Er geht einen Schritt weiter und vermutet, daß Musik die geistigste aller Künste sei, wobei ihr klanglicher Aspekt gelegentlich sogar ein unerwünschter, gleichwohl notwendiger Nebeneffekt ist. Sie habe eine „heimliche Neigung zur Askese”, und strebe auf einen Zustand, wo sie bar jeder sinnlichen Verwirklichung ist, „Musik schlechthin, Musik in reiner Abstraktheit”.

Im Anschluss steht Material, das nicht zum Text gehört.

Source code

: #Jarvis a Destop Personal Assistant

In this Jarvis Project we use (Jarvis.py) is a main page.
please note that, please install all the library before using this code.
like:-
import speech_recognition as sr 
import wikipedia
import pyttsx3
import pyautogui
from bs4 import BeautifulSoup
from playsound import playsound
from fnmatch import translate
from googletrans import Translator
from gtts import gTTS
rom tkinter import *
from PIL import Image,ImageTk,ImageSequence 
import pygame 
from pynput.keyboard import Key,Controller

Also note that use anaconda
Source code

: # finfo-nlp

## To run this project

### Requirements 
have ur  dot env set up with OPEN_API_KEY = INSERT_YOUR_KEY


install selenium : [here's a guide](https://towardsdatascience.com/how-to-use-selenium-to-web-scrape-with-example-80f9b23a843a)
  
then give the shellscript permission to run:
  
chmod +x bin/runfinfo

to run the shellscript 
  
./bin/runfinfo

Thomas Mann erzählt in indirekter Rede von einem Vortrag des Lehrers von Adrian Leverkühn, Kretzschmar:

Vielleicht, so Kretzschmar, sei es der tiefste Wunsch der Musik, überhaupt nicht gehört, noch selbst gesehen, noch auch gefühlt, sondern, wenn das möglich wäre, in einem Jenseits der Sinne und sogar des Gemüts, im Geistig-Reinen vernommen und angeschaut zu werden. Allein an die Sinneswelt gebunden, müsse sie doch auch wieder nach stärkster, ja berückender Versinnlichung streben, einer Kundry, die nicht wolle, was sie tue, die weichen Arme der Lust um den Nacken des Toren schlinge[1].

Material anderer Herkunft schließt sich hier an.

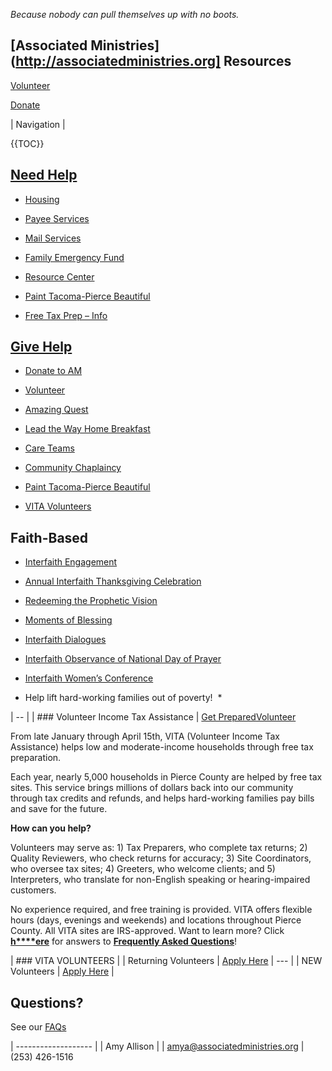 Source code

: *Because nobody can pull themselves up with no boots.*
## [Associated Ministries](http://associatedministries.org] Resources ##

[Volunteer](https://associatedministries.org/volunteer/)

[Donate](https://associatedministries.org/donate-2017/)

| Navigation	|

{{TOC}} 

## [Need Help](https://associatedministries.org/find-help/)

-  [Housing](https://associatedministries.org/access-point-for-housing/)

-  [Payee Services](https://associatedministries.org/payee-services/)

-  [Mail Services](https://associatedministries.org/mail-services/)

-  [Family Emergency Fund](https://associatedministries.org/fef/)

-  [Resource Center](https://associatedministries.org/community-resource-connections-center-2/)

-  [Paint Tacoma-Pierce Beautiful](https://associatedministries.org/paint-tacoma-pierce-beautiful/)

-  [Free Tax Prep – Info](https://associatedministries.org/free-tax-prep-info/)


## [Give Help](https://associatedministries.org/community/)

-  [Donate to AM](https://associatedministries.org/donate-2017/)

-  [Volunteer](https://associatedministries.org/volunteer/)

-  [Amazing Quest](https://associatedministries.org/amazing-quest/)

-  [Lead the Way Home Breakfast](https://associatedministries.org/lead-the-way-home/)

-  [Care Teams](https://associatedministries.org/disaster-readiness/)

-  [Community Chaplaincy](https://associatedministries.org/community-chaplaincy/)

-  [Paint Tacoma-Pierce Beautiful](https://associatedministries.org/paint-tacoma-pierce-beautiful/)

-  [VITA Volunteers](https://associatedministries.org/volunteer-income-tax-assistance/)


## Faith-Based ##

-  [Interfaith Engagement](https://associatedministries.org/interfaith-engagement/)

-  [Annual Interfaith Thanksgiving Celebration](https://associatedministries.org/thanksgiving-interfaith-gathering/)

-  [Redeeming the Prophetic Vision](https://associatedministries.org/redeeming-the-prophetic-vision/)

-  [Moments of Blessing](https://associatedministries.org/moments-of-blessing/)

-  [Interfaith Dialogues](https://associatedministries.org/interfaith-dialogues/)

-  [Interfaith Observance of National Day of Prayer](https://associatedministries.org/interfaith-national-day-of-prayer/)

-  [Interfaith Women’s Conference](https://associatedministries.org/iwc/)



* Help lift hard-working families out of poverty!  *

| -- |
| ### Volunteer Income Tax Assistance
| [Get Prepared](https://associatedministries.org/free-tax-prep-info/)[Volunteer](README.md#vita-volunteers)

From late January through April 15th, VITA (Volunteer Income Tax Assistance) helps low and moderate-income households through free tax preparation.


Each year, nearly 5,000 households in Pierce County are helped by free tax sites. This service brings millions of dollars back into our community through tax credits and refunds, and helps hard-working families pay bills and save for the future.


**How can you help?**


Volunteers may serve as: 1) Tax Preparers, who complete tax returns; 2) Quality Reviewers, who check returns for accuracy; 3) Site Coordinators, who oversee tax sites; 4) Greeters, who welcome clients; and 5) Interpreters, who translate for non-English speaking or hearing-impaired customers.


No experience required, and free training is provided. VITA offers flexible hours (days, evenings and weekends) and locations throughout Pierce County. All VITA sites are IRS-approved. Want to learn more? Click  [**h****ere**](https://associatedministries.org/wp-content/uploads/2016/11/FAQs-for-VITA-volunteers.pdf) for answers to  [**Frequently Asked Questions**](https://associatedministries.org/wp-content/uploads/2016/11/FAQs-for-VITA-volunteers.pdf)!

| ### VITA VOLUNTEERS |
| Returning Volunteers | [Apply Here](http://associatedministries.org/returning-vita-volunteer/)
| --- |
| NEW Volunteers | [Apply Here](http://associatedministries.org/new-vita-volunteers/) |

## Questions?  ##

See our  [FAQs](https://associatedministries.org/wp-content/uploads/2016/11/FAQs-for-VITA-volunteers.pdf) 

| ------------------- |
| Amy Allison |
| [amya@associatedministries.org](mailto:amya@associatedministries.org)
| (253) 426-1516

Aus diesem Zusammenhang erklärt Thomas Mann seine Wertschätzung von reiner Klaviermusik, die seinem Ideal von vollständiger Abstraktion wohl am nähesten kommt. Das Klavier sei - weil ihm jede Möglichkeit der Modulation oder Lautstärkenveränderung eines einmal angeschlagenen Tones fehlt - am ehesten in der Lage, die „Musik gleichsam ohne sinnliches Medium”, in „geistiger Reinheit” zu transportieren. Thomas Mann erzählt eine kurze Begebenheit aus dem Leben des greisen Wagners, der, als er nach langer Zeit die Hammerklaviersonate Beethovens noch einmal gehört hatte, ausgerufen haben soll: „So etwas ist aber auch nur für Klavier zu denken! Vor der Menge zu spielen - barer Unsinn!”.

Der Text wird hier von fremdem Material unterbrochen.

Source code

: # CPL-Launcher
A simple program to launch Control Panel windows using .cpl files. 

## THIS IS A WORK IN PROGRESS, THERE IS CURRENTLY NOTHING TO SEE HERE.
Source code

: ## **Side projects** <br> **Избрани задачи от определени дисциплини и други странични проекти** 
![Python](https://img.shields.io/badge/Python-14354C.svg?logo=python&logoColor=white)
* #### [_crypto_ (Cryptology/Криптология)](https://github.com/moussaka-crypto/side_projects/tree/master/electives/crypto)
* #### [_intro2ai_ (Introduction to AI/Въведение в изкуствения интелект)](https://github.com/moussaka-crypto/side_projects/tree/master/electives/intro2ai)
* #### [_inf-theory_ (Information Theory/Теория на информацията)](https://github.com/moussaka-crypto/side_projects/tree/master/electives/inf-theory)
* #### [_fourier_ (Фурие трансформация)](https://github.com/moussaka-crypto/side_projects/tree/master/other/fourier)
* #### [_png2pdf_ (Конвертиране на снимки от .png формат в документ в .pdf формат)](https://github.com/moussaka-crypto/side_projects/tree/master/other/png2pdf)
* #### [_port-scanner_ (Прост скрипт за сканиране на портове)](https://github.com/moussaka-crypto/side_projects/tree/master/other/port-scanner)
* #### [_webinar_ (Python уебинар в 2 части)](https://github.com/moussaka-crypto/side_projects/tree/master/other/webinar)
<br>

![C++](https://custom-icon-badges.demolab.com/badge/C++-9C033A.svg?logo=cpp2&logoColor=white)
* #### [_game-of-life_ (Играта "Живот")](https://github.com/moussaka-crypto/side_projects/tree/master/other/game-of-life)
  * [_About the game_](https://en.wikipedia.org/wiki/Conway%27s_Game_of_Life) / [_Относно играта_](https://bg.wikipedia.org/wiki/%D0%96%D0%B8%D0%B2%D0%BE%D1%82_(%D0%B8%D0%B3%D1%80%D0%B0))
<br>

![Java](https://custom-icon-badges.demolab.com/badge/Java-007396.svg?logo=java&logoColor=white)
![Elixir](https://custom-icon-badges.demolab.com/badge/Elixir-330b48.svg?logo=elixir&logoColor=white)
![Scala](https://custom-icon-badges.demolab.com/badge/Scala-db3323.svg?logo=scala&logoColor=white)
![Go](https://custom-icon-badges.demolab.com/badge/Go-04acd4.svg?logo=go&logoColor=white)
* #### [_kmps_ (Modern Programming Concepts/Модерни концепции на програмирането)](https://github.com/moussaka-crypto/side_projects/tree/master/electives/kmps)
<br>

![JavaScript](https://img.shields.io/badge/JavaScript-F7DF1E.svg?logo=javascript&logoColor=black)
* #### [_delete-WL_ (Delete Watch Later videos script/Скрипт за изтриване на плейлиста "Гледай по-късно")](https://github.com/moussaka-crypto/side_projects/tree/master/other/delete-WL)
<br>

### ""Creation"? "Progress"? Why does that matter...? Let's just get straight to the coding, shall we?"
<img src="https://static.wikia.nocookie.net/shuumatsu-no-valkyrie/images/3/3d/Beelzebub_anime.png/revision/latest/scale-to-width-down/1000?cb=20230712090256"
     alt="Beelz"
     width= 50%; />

Nach allem, was ich bisher (im Klang-Baukasten) gesagt habe, dürfte klar sein, daß ich diese Position nicht teile. Musik besteht nicht bloß aus einer Verteilung von Note-On-Befehlen, die sich zu einer abstrakten Ordnung fügen. So sind beispielsweise Kontraste oder Übergänge von Lautstärken konstituierend nicht nur für die klangliche Wirkung, sondern ebenso für die formale Struktur. Auch der Klang eines Instrumentes ist nicht bloß ein abiträres Beiwerk, eine Farbe etwa, die beliebig ist und durch eine andere problemlos ersetzbar wäre. Gerade im Werk Wagners finden sich zahlreiche Stellen, wo Klangfarben strukturelle Bedeutung haben - von der zeitgenössischen Musik ganz zu schweigen, deren Struktur sich gelegentlich komplett durch den Klang konstituiert[2].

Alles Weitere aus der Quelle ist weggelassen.